[Rendered images with source text]
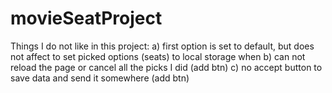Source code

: # movieSeatProject

Things I do not like in this project:
a) first option is set to default, but does not affect to set picked options (seats) to local storage when
b) can not reload the page or cancel all the picks I did (add btn)
c) no accept button to save data and send it somewhere (add btn)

WHAT YOU ARE ASKED TO DO: Write out each line of the data exactly; the images should be left out.

RESPONSE TO THIS EXERCISE:
Source code

: # movieSeatProject

Things I do not like in this project:
a) first option is set to default, but does not affect to set picked options (seats) to local storage when
b) can not reload the page or cancel all the picks I did (add btn)
c) no accept button to save data and send it somewhere (add btn)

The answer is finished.